Lara Favaretto, Thinking Head, 2019, 50 groups of objects relating to one word each, mixed media, variable dimensions, Courtesy La Biennale di Venezia, © Photo : Francesco Galli
The 58rd Venice Biennale of Art invites us in the form of a wish to attend to our times through the art works brought together by Ralph Rugoff, its artistic director. He believes in the ability of art to open our eyes. In this period of ecological concern and political anxiety, the tone is generally serious and, notwithstanding the very diverse choice of works, laughter and mockery are virtually absent. Even the surprises have been inflected by this serious and committed imperative.
One of the formal features of the exhibition is to show two works by each of the artists, one at the Arsenale and the other in the central pavilion, at the Giardini. This worthwhile strategy highlights effectively the fact that contemporary artists do not confine themselves to a single medium or technique. The choice also has been made to promote living artists, often young, whose works have been seen widely across many institutions in recent years. This year’s selection, a little lacklustre on the whole, does include some very interesting creative offerings for those who take the time to consider them. R. Rugoff’s engaged and thoughtful approach has perhaps led to the application of a scrupulous principle of parity. In the main exhibition, a conscious striving towards equality can be observed: 40 women (two of whom are members of mixed collectives) are among the 81 participants registered in the catalogue. What follows is a brief overview of the women artists’ creations.

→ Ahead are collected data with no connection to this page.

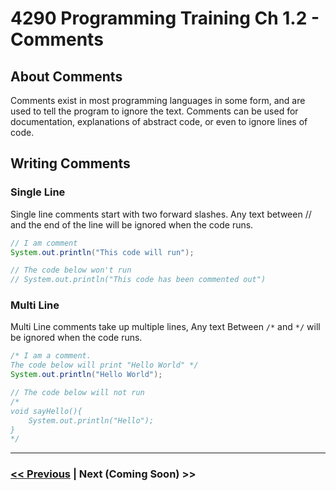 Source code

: # 4290 Programming Training Ch 1.2 - Comments
## About Comments
Comments exist in most programming languages in some form, and are used to tell the program to ignore the text. Comments can be used for documentation, explanations of abstract code, or even to ignore lines of code.

## Writing Comments

### Single Line
Single line comments start with two forward slashes. Any text between // and the end of the line will be ignored when the code runs.

```java
// I am comment
System.out.println("This code will run");

// The code below won't run  
// System.out.println("This code has been commented out")
```

### Multi Line
Multi Line comments take up multiple lines, Any text Between `/*` and `*/` will be ignored when the code runs.

```java
/* I am a comment.
The code below will print "Hello World" */
System.out.println("Hello World");

// The code below will not run
/* 
void sayHello(){
    System.out.println("Hello");
} 
*/
```
---

### [<< Previous](./1_syntax_variables.md) | Next (Coming Soon) >> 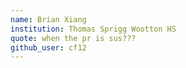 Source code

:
 ```yaml
---
name: Brian Xiang
institution: Thomas Sprigg Wootton HS
quote: when the pr is sus???
github_user: cf12
---
```



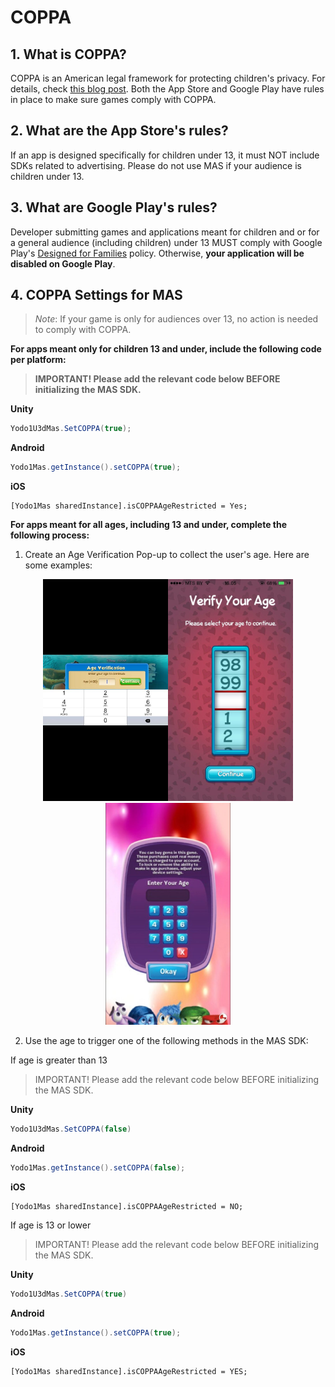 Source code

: # COPPA

## 1. What is COPPA?
COPPA is an American legal framework for protecting children's privacy. For details, check [this blog post](https://www.privo.com/blog/what-is-coppa). Both the App Store and Google Play have rules in place to make sure games comply with COPPA.

## 2. What are the App Store's rules?
If an app is designed specifically for children under 13, it must NOT include SDKs related to advertising. Please do not use MAS if your audience is children under 13.

## 3. What are Google Play's rules?
Developer submitting games and applications meant for children and or for a general audience (including children) under 13 MUST comply with Google Play's [Designed for Families](https://play.google.com/about/families/) policy. Otherwise, **your application will be disabled on Google Play**. 

## 4. COPPA Settings for MAS
>*Note*: If your game is only for audiences over 13, no action is needed to comply with COPPA.

**For apps meant only for children 13 and under, include the following code per platform:**

>**IMPORTANT! Please add the relevant code below BEFORE initializing the MAS SDK.**

**Unity**

```c#
Yodo1U3dMas.SetCOPPA(true);
```

**Android**

```java
Yodo1Mas.getInstance().setCOPPA(true);
```

**iOS**

```obj-c
[Yodo1Mas sharedInstance].isCOPPAAgeRestricted = Yes;
```

**For apps meant for all ages, including 13 and under, complete the following process:**

1) Create an Age Verification Pop-up to collect the user's age. Here are some examples:
<center class="half">
    <img src="./../resource/privacy-coppa-sample-1.png" width="200"/><img src="./../resource/privacy-coppa-sample-2.png" width="200"/><img src="./../resource/privacy-coppa-sample-3.png" width="200"/>
</center>

2) Use the age to trigger one of the following methods in the MAS SDK:

If age is greater than 13
>IMPORTANT! Please add the relevant code below BEFORE initializing the MAS SDK.

**Unity**

```c#
Yodo1U3dMas.SetCOPPA(false)
```

**Android**

```java
Yodo1Mas.getInstance().setCOPPA(false);
```

**iOS**

```obj-c
[Yodo1Mas sharedInstance].isCOPPAAgeRestricted = NO;
```

If age is 13 or lower
>IMPORTANT! Please add the relevant code below BEFORE initializing the MAS SDK.

**Unity**

```c#
Yodo1U3dMas.SetCOPPA(true)
```

**Android**

```java
Yodo1Mas.getInstance().setCOPPA(true);
```

**iOS**

```obj-c
[Yodo1Mas sharedInstance].isCOPPAAgeRestricted = YES;
```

Beyond the numeric, the effort to strike an equal balance of works by female and male artists is to be found in the counterpoints that intersperse the exhibition. Works by Ed Atkins (born in 1982) and Apichatpong Weerasethakul (born in 1970) are placed alongside large photographic prints by South African Zanele Muholi (born in 1972) and by Japanese Mari Katayama (born in 1987). Z. Muholi’s and M. Katayama’s series of photographs may have been put near each other because they both present self-portraits in which the photographers play in a direct and imaginative way with the various stereotypes that could be imposed upon these staged bodies, one as a black lesbian visual activist, the other as a person born with an unconventional body (one left hand with two fingers; both legs amputated).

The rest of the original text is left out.